Diplomatas participam de votação no Conselho de Segurança da ONU em Nova York, EUA, em 2017
O Conselho de Segurança da ONU é responsável por autorizar intervenções humanitárias (Crédito: Stephanie Keith – 11.set.2017/Reuters)

O conceito de “responsabilidade de proteger”

Apesar do declínio da prática da intervenção humanitária nos anos 2000, a comunidade internacional aprofundou a definição jurídica sobre a intervenção. Em 2005, os países membros da ONU (Organização das Nações Unidas) adotaram, por consenso, o paradigma da “responsabilidade de proteger” (responsability to protect, ou R2P).

O princípio do R2P estabelece uma série de responsabilidades compartilhadas por atores nacionais e internacionais a fim de proteger populações de genocídio, limpeza étnica e outros crimes contra a humanidade. Quando um Estado falhasse em respeitar os direitos humanos de sua população, caberia à comunidade internacional intervir por meio de ação multilateral. Assim, o Conselho de Segurança da ONU poderia autorizar intervenções humanitárias em resposta a situações em que houvesse “ameaça à paz, violação da paz ou atos de agressão”.

Sob o manto do R2P, a ONU autorizou intervenções humanitárias em resposta à novos conflitos na África Subsaariana e nos países atingidos pela Primavera Árabe. Tropas internacionais foram enviadas para países como Costa do Marfim (2011), Líbia (2011) e Mali (2012–13) –a intervenção da Otan (aliança militar ocidental) na Líbia, no entanto, foi criticada por causar mais sofrimento à população local e por servir de pretexto para a derrubada do ditador Muammar Gaddafi, violando o mandato concedido pela ONU.

Dessa forma, pode-se dizer que o debate sobre a intervenção militar evoluiu nas últimas décadas no sentido de criar mecanismos institucionais para proteger populações em risco e de fortalecer a autoridade dos Estados nacionais como meio de promover os direitos humanos.

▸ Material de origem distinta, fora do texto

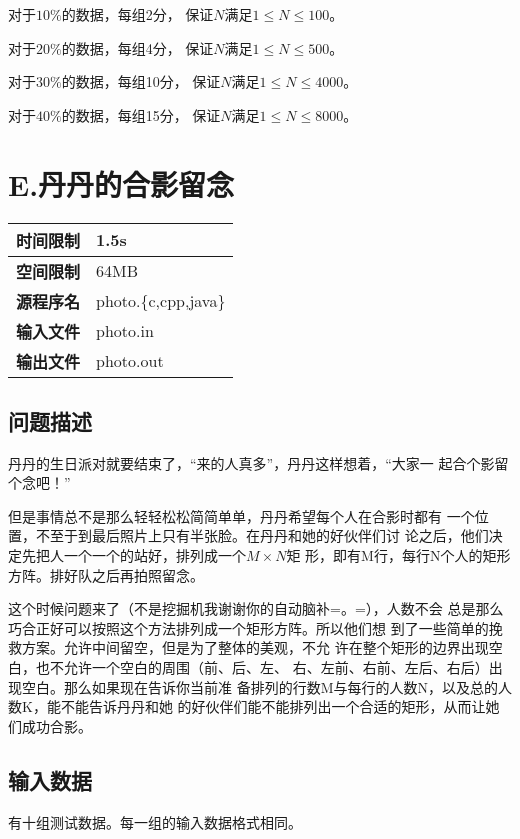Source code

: \documentclass{article}
\begin{document}
对于$10\%$的数据，每组2分，
保证$N$满足$1 \leq N \leq 100$。

对于$20\%$的数据，每组4分，
保证$N$满足$1 \leq N \leq 500$。

对于$30\%$的数据，每组10分，
保证$N$满足$1 \leq N \leq 4000$。

对于$40\%$的数据，每组15分，
保证$N$满足$1 \leq N \leq 8000$。

\clearpage

\section*{E.丹丹的合影留念}
\begin{longtable}{|c|l|}
 \hline \bfseries{时间限制} & 1.5s \\
 \hline \bfseries{空间限制} & 64MB \\
 \hline \bfseries{源程序名} & photo.\{c,cpp,java\} \\
 \hline \bfseries{输入文件} & photo.in \\
 \hline \bfseries{输出文件} & photo.out \\
 \hline 
\end{longtable}

\subsection*{问题描述}
丹丹的生日派对就要结束了，“来的人真多”，丹丹这样想着，“大家一
起合个影留个念吧！”

但是事情总不是那么轻轻松松简简单单，丹丹希望每个人在合影时都有
一个位置，不至于到最后照片上只有半张脸。在丹丹和她的好伙伴们讨
论之后，他们决定先把人一个一个的站好，排列成一个$M \times N$矩
形，即有M行，每行N个人的矩形方阵。排好队之后再拍照留念。

这个时候问题来了（不是挖掘机我谢谢你的自动脑补=。=），人数不会
总是那么巧合正好可以按照这个方法排列成一个矩形方阵。所以他们想
到了一些简单的挽救方案。允许中间留空，但是为了整体的美观，不允
许在整个矩形的边界出现空白，也不允许一个空白的周围（前、后、左、
右、左前、右前、左后、右后）出现空白。那么如果现在告诉你当前准
备排列的行数M与每行的人数N，以及总的人数K，能不能告诉丹丹和她
的好伙伴们能不能排列出一个合适的矩形，从而让她们成功合影。

\subsection*{输入数据}
有十组测试数据。每一组的输入数据格式相同。
\end{document}
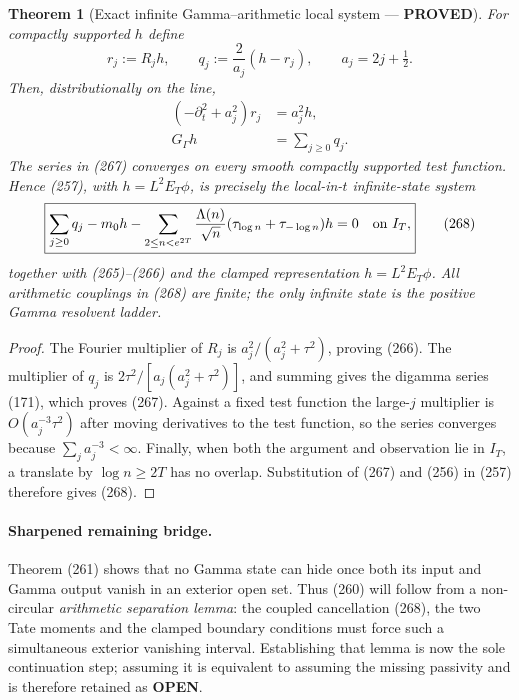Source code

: \documentclass[11pt]{article}
\newtheorem{theorem}{Theorem}
\newcommand{\PROVED}{\textcolor{green!45!black}{\textbf{PROVED}}}
\newcommand{\OPEN}{\textcolor{red!70!black}{\textbf{OPEN}}}
\begin{document}
\begin{theorem}[Exact infinite Gamma--arithmetic local system --- \PROVED]
For compactly supported $h$ define
\begin{equation}
 r_j:=R_jh,
 \qquad q_j:=\frac2{a_j}(h-r_j),
 \qquad a_j=2j+\tfrac12.                              \tag{265}
\end{equation}
Then, distributionally on the line,
\begin{align}
 (-\partial_t^2+a_j^2)r_j&=a_j^2h,                    \tag{266}\\
 G_\Gamma h&=\sum_{j\ge0}q_j.                         \tag{267}
\end{align}
The series in (267) converges on every smooth compactly supported test
function.  Hence (257), with $h=L^2E_T\phi$, is precisely the local-in-$t$
infinite-state system
\begin{equation}
 \boxed{
 \sum_{j\ge0}q_j-m_0h
 -\sum_{2\le n<e^{2T}}\frac{\Lambda(n)}{\sqrt n}
       (\tau_{\log n}+\tau_{-\log n})h=0
 \quad\hbox{on }I_T,}                                \tag{268}
\end{equation}
together with (265)--(266) and the clamped representation
$h=L^2E_T\phi$.  All arithmetic couplings in (268) are finite; the only
infinite state is the positive Gamma resolvent ladder.
\end{theorem}

\begin{proof}
The Fourier multiplier of $R_j$ is $a_j^2/(a_j^2+\tau^2)$, proving (266).
The multiplier of $q_j$ is
$2\tau^2/[a_j(a_j^2+\tau^2)]$, and summing gives the digamma series (171),
which proves (267).  Against a fixed test function the large-$j$ multiplier
is $O(a_j^{-3}\tau^2)$ after moving derivatives to the test function, so
the series converges because $\sum_j a_j^{-3}<\infty$.  Finally, when both
the argument and observation lie in $I_T$, a translate by $\log n\ge2T$
has no overlap.  Substitution of (267) and (256) in (257) therefore gives
(268).
\end{proof}

\paragraph{Sharpened remaining bridge.}
Theorem (261) shows that no Gamma state can hide once both its input and
Gamma output vanish in an exterior open set.  Thus (260) will follow from a
non-circular \emph{arithmetic separation lemma}: the coupled cancellation
(268), the two Tate moments and the clamped boundary conditions must force
such a simultaneous exterior vanishing interval.  Establishing that lemma
is now the sole continuation step; assuming it is equivalent to assuming
the missing passivity and is therefore retained as \OPEN{}.
\end{document}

No entanto, a institucionalização da intervenção humanitária por meio da adoção do R2P não garante o sucesso de operações de paz, como atesta a experiência da Líbia, nem oferece segurança para todos os civis em risco, vide a inação da comunidade internacional diante da guerra civil na Síria e da limpeza étnica da minoria rohingya em Mianmar.

Como fica a Venezuela?

A opção pela intervenção militar para resolver a situação na Venezuela, ventilada pelo secretário-geral da OEA, enfrentaria uma série de obstáculos.

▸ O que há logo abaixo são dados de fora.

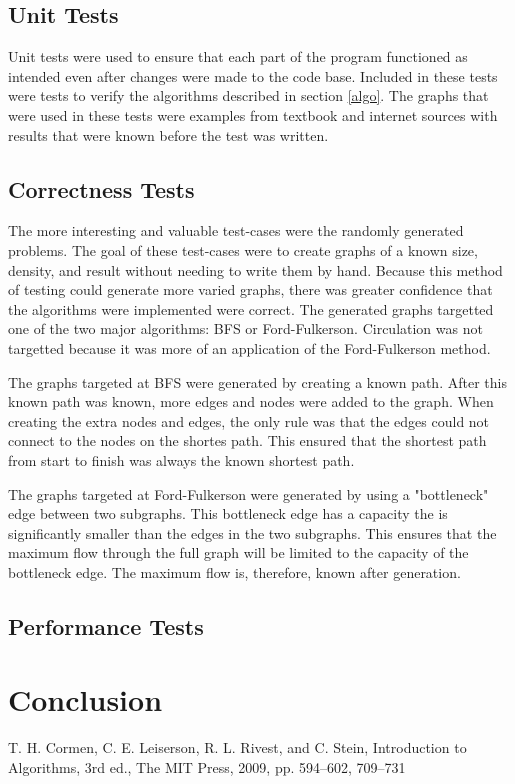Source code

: \documentclass[conference]{IEEEtran}
\begin{document}
\subsection{Unit Tests}
Unit tests were used to ensure that each part of the program functioned as intended even after
changes were made to the code base. Included in these tests were tests to verify the algorithms
described in section \ref{algo}. The graphs that were used in these tests were examples from 
textbook and internet sources with results that were known before the test was written. 

\subsection{Correctness Tests}
The more interesting and valuable test-cases were the randomly generated problems. The goal
of these test-cases were to create graphs of a known size, density, and result without needing
to write them by hand. Because this method of testing could generate more varied graphs, there 
was greater confidence that the algorithms were implemented were correct. The generated graphs 
targetted one of the two major algorithms: BFS or Ford-Fulkerson. Circulation was not targetted
because it was more of an application of the Ford-Fulkerson method.

The graphs targeted at BFS were generated by creating a known path. After this known path was
known, more edges and nodes were added to the graph. When creating the extra nodes and edges, 
the only rule was that the edges could not connect to the nodes on the shortes path. This 
ensured that the shortest path from start to finish was always the known shortest path. 

The graphs targeted at Ford-Fulkerson were generated by using a "bottleneck" edge between 
two subgraphs. This bottleneck edge has a capacity the is significantly smaller than the 
edges in the two subgraphs. This ensures that the maximum flow through the full graph
will be limited to the capacity of the bottleneck edge. The maximum flow is, therefore, 
known after generation.

\subsection{Performance Tests}



\section{Conclusion}

\begin{thebibliography}{00}
     T. H. Cormen, C. E. Leiserson, R. L. Rivest, and C. Stein, Introduction to Algorithms, 3rd ed., The MIT Press, 2009, pp. 594--602, 709--731 
\end{thebibliography}
\end{document}
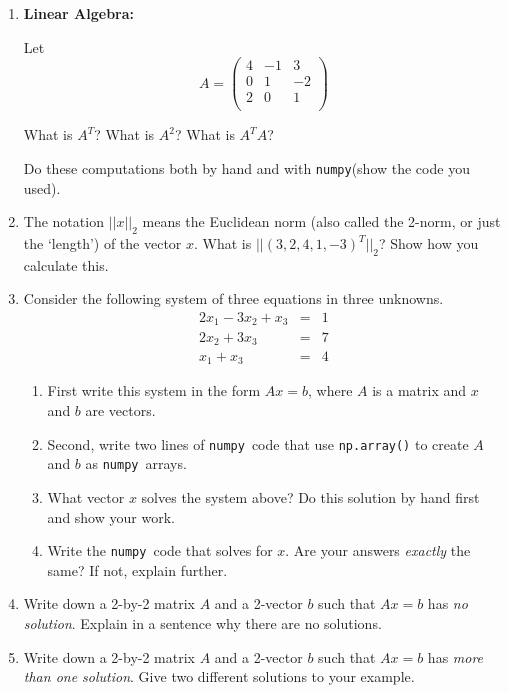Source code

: \documentclass[11pt]{article}
\newcommand{\numpy}{{\tt numpy}}    %
\begin{document}
\begin{enumerate}

\item
\textbf{Linear Algebra:}

Let
$$ A = \left(
\begin{array}{ccc}
4 & -1 & 3 \\   
0 & 1 & -2 \\ 
2 & 0 & 1 \\
\end{array} 
\right)$$



What is $A^T$?  What is $A^2$?  What is $A^TA$?

Do these computations both by hand and with \numpy (show the code you used).

\item
The notation $||x||_2$ means the Euclidean norm (also called the 2-norm, or just the `length') of the vector $x$. 
What is $||(3, 2, 4, 1, -3)^T||_2$? Show how you calculate this.

\item
Consider the following system of three equations in three unknowns.
\begin{eqnarray}
 2x_1 - 3x_2 + x_3  & =  & 1 \\
 2x_2 + 3x_3  & =  & 7 \\
 x_1 + x_3  & = & 4 
\end{eqnarray}

\begin{enumerate}
    \item 
    First write this system in the form $Ax=b$, 
where $A$ is a matrix and $x$ and $b$ are vectors. 
    \item 
    Second, write two lines of \numpy\ code that use {\tt np.array()} to create $A$ and $b$ as \numpy\ arrays. 
    \item
    What vector $x$ solves the system above? Do this solution by hand first and show your work.
    \item
    Write the \numpy\ code that solves for $x$. Are your answers \textit{exactly} the same? If not, explain further.
\end{enumerate}

\newpage
\item
Write down a 2-by-2 matrix $A$ and a 2-vector $b$ such that $Ax=b$ has \textit{no solution}. Explain in a sentence why there are no solutions.

\item
Write down a 2-by-2 matrix $A$ and a 2-vector $b$ such that $Ax=b$ has \textit{more than one solution}. Give two different solutions to your example.


\end{enumerate}
\end{document}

Em primeiro lugar, seria necessário identificar no regime de Nicolás Maduro uma clara ameaça à segurança internacional. Além disso, para que ocorra na legalidade, segundo o princípio do R2P, uma eventual intervenção precisaria ser aprovada pelo Conselho de Segurança da ONU. Por fim, o rechaço do Grupo de Lima –composto por 11 países da região, incluindo o Brasil— à declaração de Almagro sinaliza a falta de disposição de atores relevantes em embarcar em uma ação multilateral.